### [DATA EXTRACT]
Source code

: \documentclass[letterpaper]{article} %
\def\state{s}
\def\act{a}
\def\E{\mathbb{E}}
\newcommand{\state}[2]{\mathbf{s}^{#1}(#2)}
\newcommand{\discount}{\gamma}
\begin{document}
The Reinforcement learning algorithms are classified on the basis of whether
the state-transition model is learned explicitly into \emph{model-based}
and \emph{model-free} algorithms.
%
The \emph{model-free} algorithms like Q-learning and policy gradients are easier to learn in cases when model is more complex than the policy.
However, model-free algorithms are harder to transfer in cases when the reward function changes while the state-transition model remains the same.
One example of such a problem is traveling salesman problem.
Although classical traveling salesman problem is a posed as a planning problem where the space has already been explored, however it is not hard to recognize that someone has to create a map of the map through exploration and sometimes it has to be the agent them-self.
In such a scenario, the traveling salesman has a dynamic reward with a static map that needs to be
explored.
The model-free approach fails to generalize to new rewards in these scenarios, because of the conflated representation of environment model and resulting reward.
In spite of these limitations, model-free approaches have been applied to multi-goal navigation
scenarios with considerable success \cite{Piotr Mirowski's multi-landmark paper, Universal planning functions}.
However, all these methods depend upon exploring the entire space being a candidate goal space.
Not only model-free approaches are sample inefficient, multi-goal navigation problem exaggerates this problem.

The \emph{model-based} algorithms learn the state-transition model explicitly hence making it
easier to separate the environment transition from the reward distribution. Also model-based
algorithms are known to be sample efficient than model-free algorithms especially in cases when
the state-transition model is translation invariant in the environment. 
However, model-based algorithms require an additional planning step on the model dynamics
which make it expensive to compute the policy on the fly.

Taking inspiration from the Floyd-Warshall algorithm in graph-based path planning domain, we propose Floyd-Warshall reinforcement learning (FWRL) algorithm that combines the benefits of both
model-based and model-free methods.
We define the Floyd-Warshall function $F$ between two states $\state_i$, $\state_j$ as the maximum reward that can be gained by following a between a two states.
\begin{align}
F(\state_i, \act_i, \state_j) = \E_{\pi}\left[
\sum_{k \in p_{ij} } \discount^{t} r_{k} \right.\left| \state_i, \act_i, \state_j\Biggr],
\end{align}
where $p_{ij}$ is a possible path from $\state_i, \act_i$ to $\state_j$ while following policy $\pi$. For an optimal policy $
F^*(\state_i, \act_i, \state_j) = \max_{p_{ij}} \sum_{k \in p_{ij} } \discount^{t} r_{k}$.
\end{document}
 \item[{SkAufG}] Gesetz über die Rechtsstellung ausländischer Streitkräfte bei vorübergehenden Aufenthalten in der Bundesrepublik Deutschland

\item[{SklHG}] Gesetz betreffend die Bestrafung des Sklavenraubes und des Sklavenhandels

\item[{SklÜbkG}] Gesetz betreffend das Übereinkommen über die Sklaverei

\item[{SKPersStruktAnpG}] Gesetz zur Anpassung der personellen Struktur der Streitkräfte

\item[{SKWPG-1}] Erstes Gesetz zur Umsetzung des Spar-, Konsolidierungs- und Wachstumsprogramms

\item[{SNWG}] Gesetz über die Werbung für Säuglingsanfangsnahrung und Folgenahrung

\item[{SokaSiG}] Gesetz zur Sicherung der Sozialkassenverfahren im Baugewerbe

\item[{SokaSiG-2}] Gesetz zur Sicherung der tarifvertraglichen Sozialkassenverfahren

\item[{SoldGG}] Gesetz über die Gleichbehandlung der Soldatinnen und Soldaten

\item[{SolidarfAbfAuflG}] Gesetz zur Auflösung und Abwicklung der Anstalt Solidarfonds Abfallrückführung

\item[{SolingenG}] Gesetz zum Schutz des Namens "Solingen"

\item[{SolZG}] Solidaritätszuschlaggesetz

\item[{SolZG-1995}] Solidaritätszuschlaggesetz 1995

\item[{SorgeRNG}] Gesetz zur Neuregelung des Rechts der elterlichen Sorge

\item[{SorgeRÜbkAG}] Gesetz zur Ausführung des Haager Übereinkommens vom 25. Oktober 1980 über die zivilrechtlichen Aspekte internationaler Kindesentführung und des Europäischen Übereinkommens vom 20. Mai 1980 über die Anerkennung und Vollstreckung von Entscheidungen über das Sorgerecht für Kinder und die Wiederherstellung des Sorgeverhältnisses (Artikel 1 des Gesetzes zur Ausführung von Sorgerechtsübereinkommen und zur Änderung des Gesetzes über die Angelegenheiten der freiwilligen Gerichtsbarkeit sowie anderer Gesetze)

### [TASK TO CARRY OUT]
Within the material above, the line with "Struktur der Streitkräfte" opens the range and the line with "der tarifvertraglichen Sozialkassenverfahren" closes it; reproduce that range word for word.

### [ANSWER AREA]
\item[{SKPersStruktAnpG}] Gesetz zur Anpassung der personellen Struktur der Streitkräfte

\item[{SKWPG-1}] Erstes Gesetz zur Umsetzung des Spar-, Konsolidierungs- und Wachstumsprogramms

\item[{SNWG}] Gesetz über die Werbung für Säuglingsanfangsnahrung und Folgenahrung

\item[{SokaSiG}] Gesetz zur Sicherung der Sozialkassenverfahren im Baugewerbe

\item[{SokaSiG-2}] Gesetz zur Sicherung der tarifvertraglichen Sozialkassenverfahren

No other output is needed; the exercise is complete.